En outre, J et moi avons l'habitude, par souci écologique, de faire le plus de choses possibles à pied, dans une île où tout le monde se déplace en moyens motorisés, sauf quelques écoliers et les pauvres (ce qui fait du monde). Or, l'espace compris entre l'Hôtel Créolia et le collège de Montgaillard est, aux heures de rentrée et de sortie des cours, « l'espace des collégiens ». La preuve en est : les voitures doivent souvent freiner devant les collégiens qui occupent nonchalamment le tiers de la chaussée. En outre, quelques élèves en rupture de scolarité viennent retrouver des dalons. Or, il ne s'agit pas simplement d'échanges, mais aussi de pouvoir symbolique dans le quartier. Qui est le maître ? C'est celui qui rappellera, entre autres, à ceux qui sortent du cadre, qu'il leur faut revenir aux pratiques habituelles (prendre la voiture quand on fait partie de la classe moyenne).
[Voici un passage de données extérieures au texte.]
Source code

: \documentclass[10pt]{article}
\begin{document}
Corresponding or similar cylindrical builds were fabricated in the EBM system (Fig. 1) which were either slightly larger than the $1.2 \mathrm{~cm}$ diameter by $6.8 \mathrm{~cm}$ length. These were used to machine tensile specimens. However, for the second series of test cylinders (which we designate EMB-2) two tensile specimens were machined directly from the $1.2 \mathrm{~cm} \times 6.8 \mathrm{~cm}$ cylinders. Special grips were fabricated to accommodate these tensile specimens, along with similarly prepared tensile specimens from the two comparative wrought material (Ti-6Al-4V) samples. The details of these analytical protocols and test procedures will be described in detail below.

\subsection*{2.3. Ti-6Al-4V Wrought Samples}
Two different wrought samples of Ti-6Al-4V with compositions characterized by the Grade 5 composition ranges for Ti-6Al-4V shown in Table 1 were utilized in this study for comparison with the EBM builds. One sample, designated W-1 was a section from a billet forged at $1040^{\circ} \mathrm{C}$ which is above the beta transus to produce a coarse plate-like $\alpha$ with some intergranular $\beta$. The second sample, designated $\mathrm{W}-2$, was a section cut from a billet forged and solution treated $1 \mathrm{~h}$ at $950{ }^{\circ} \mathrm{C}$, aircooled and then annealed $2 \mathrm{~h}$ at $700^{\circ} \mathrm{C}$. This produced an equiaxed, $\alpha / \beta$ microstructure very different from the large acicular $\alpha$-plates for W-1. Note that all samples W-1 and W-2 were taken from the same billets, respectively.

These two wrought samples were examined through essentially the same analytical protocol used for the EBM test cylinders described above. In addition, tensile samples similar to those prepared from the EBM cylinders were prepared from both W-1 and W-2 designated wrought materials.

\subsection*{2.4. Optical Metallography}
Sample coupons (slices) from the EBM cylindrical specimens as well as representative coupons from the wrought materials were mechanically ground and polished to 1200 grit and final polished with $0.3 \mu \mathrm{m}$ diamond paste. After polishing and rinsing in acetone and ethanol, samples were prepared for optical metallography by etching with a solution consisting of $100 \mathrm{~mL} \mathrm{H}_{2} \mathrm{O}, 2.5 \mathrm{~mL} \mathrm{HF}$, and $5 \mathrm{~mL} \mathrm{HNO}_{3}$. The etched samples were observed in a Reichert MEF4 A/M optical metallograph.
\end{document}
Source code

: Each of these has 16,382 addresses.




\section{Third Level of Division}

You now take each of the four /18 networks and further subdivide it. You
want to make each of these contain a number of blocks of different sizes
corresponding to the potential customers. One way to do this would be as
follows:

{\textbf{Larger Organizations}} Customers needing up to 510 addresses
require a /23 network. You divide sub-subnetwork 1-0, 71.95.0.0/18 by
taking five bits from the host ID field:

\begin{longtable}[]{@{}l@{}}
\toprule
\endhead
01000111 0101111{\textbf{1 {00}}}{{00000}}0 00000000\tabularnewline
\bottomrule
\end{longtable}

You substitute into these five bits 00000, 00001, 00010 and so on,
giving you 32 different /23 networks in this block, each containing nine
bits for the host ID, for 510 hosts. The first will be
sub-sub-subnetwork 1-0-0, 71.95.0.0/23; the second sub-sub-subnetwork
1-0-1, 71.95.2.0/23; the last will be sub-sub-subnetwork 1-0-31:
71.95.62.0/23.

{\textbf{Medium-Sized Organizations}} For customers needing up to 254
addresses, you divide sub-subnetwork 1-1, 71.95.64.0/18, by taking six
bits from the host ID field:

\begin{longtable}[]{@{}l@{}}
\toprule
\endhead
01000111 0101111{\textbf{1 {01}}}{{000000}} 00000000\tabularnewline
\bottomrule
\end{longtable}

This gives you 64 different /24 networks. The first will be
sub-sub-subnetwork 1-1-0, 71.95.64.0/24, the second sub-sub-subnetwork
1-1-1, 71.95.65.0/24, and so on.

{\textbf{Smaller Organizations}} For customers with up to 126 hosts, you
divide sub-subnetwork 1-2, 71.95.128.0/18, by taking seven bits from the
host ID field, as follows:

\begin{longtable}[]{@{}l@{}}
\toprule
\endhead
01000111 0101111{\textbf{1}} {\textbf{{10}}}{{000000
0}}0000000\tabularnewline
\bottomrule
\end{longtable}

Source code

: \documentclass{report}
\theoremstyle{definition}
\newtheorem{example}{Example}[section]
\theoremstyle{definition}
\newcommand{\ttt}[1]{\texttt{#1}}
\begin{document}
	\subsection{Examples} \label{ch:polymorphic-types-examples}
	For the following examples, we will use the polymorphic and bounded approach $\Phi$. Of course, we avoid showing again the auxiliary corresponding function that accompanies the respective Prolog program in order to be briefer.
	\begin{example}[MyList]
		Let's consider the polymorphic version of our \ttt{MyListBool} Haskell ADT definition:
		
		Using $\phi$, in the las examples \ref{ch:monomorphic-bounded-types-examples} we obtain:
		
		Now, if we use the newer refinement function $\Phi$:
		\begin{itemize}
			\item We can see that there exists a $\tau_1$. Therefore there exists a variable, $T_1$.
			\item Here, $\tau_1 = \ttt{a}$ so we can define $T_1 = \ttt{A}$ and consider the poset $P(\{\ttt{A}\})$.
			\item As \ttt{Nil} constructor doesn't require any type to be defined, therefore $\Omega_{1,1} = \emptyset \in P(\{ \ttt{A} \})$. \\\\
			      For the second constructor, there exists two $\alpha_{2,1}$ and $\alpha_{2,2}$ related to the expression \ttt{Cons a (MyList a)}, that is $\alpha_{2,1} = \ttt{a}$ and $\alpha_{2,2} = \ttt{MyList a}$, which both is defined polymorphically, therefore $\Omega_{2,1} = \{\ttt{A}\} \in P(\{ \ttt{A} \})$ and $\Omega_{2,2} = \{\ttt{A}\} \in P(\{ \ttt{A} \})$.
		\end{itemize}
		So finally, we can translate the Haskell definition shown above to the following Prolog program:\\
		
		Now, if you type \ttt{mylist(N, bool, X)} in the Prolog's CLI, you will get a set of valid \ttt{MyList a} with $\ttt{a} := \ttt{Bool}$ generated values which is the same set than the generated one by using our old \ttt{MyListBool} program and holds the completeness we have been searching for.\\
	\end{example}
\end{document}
Et faire ces remarques, évidemment, de façon agressive.

 

L'Hebdomadaire « Le Point » avait fait paraître une fois un article sur les collèges les plus violents de France. J'avais eu la surprise de constater que celui de Montgaillard était le premier de la liste pour la Réunion (et le quinzième de France environ). Quelques jours après, alors que je conduisais, une bagarre entre de nombreux élèves voyait deux d'entre eux finir sur mon capot. Puis, celui-ci étant certainement trop chaud, le conflit s'était déplacé ailleurs.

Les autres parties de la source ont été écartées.